ASSIGNED TASK:
Leaving out the pictures, please retype each record exactly.

RECORD EXTRACTS:
↓↓↓

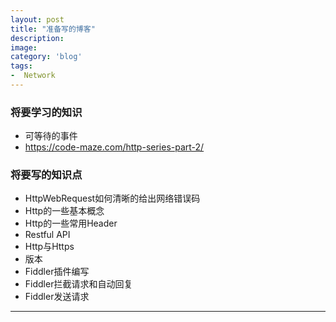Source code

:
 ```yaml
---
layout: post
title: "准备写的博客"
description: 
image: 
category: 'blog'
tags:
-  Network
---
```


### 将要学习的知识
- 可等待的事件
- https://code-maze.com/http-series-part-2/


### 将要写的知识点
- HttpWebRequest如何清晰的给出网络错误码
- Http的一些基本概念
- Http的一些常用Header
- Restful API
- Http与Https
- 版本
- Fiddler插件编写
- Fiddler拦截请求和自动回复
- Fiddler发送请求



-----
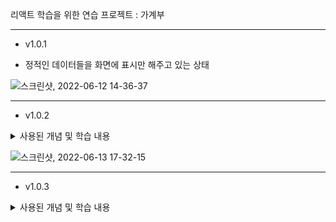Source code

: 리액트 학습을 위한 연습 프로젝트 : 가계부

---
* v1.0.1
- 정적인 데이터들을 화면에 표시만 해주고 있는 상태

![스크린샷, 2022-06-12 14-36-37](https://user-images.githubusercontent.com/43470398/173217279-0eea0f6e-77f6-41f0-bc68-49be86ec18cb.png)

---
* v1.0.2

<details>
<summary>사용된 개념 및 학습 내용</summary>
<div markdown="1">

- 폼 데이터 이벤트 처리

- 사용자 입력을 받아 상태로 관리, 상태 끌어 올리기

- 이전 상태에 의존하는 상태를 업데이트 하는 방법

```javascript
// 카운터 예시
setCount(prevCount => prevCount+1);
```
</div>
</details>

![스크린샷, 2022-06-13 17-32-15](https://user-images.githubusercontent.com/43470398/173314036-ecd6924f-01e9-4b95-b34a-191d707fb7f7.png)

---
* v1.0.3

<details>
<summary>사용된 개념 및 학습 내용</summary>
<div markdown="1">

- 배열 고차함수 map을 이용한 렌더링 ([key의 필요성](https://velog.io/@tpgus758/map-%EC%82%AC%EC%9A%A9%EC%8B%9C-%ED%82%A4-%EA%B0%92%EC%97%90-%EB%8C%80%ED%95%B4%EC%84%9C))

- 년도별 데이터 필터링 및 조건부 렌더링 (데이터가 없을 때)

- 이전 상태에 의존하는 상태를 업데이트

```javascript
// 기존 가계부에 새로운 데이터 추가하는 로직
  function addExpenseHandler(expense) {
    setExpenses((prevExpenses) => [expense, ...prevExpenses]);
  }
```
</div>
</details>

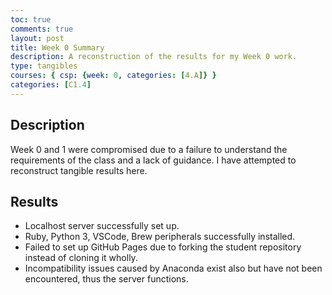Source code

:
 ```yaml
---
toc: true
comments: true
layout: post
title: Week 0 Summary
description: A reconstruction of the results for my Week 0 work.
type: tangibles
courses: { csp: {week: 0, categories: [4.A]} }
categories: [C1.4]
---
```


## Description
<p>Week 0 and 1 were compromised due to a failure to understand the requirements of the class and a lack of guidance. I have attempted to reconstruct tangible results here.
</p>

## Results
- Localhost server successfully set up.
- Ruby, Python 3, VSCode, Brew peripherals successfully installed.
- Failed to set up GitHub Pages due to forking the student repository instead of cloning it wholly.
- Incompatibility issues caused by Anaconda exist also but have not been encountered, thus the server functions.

↑↑↑

WRITTEN REPLY:
Source code

:
 ```yaml
---
layout: post
title: "准备写的博客"
description: 
image: 
category: 'blog'
tags:
-  Network
---
```


### 将要学习的知识
- 可等待的事件
- https://code-maze.com/http-series-part-2/


### 将要写的知识点
- HttpWebRequest如何清晰的给出网络错误码
- Http的一些基本概念
- Http的一些常用Header
- Restful API
- Http与Https
- 版本
- Fiddler插件编写
- Fiddler拦截请求和自动回复
- Fiddler发送请求



-----
Source code

: 리액트 학습을 위한 연습 프로젝트 : 가계부

---
* v1.0.1
- 정적인 데이터들을 화면에 표시만 해주고 있는 상태

![스크린샷, 2022-06-12 14-36-37](https://user-images.githubusercontent.com/43470398/173217279-0eea0f6e-77f6-41f0-bc68-49be86ec18cb.png)

---
* v1.0.2

<details>
<summary>사용된 개념 및 학습 내용</summary>
<div markdown="1">

- 폼 데이터 이벤트 처리

- 사용자 입력을 받아 상태로 관리, 상태 끌어 올리기

- 이전 상태에 의존하는 상태를 업데이트 하는 방법

```javascript
// 카운터 예시
setCount(prevCount => prevCount+1);
```
</div>
</details>

![스크린샷, 2022-06-13 17-32-15](https://user-images.githubusercontent.com/43470398/173314036-ecd6924f-01e9-4b95-b34a-191d707fb7f7.png)

---
* v1.0.3

<details>
<summary>사용된 개념 및 학습 내용</summary>
<div markdown="1">

- 배열 고차함수 map을 이용한 렌더링 ([key의 필요성](https://velog.io/@tpgus758/map-%EC%82%AC%EC%9A%A9%EC%8B%9C-%ED%82%A4-%EA%B0%92%EC%97%90-%EB%8C%80%ED%95%B4%EC%84%9C))

- 년도별 데이터 필터링 및 조건부 렌더링 (데이터가 없을 때)

- 이전 상태에 의존하는 상태를 업데이트

```javascript
// 기존 가계부에 새로운 데이터 추가하는 로직
  function addExpenseHandler(expense) {
    setExpenses((prevExpenses) => [expense, ...prevExpenses]);
  }
```
</div>
</details>

Source code

:
 ```yaml
---
toc: true
comments: true
layout: post
title: Week 0 Summary
description: A reconstruction of the results for my Week 0 work.
type: tangibles
courses: { csp: {week: 0, categories: [4.A]} }
categories: [C1.4]
---
```


## Description
<p>Week 0 and 1 were compromised due to a failure to understand the requirements of the class and a lack of guidance. I have attempted to reconstruct tangible results here.
</p>

## Results
- Localhost server successfully set up.
- Ruby, Python 3, VSCode, Brew peripherals successfully installed.
- Failed to set up GitHub Pages due to forking the student repository instead of cloning it wholly.
- Incompatibility issues caused by Anaconda exist also but have not been encountered, thus the server functions.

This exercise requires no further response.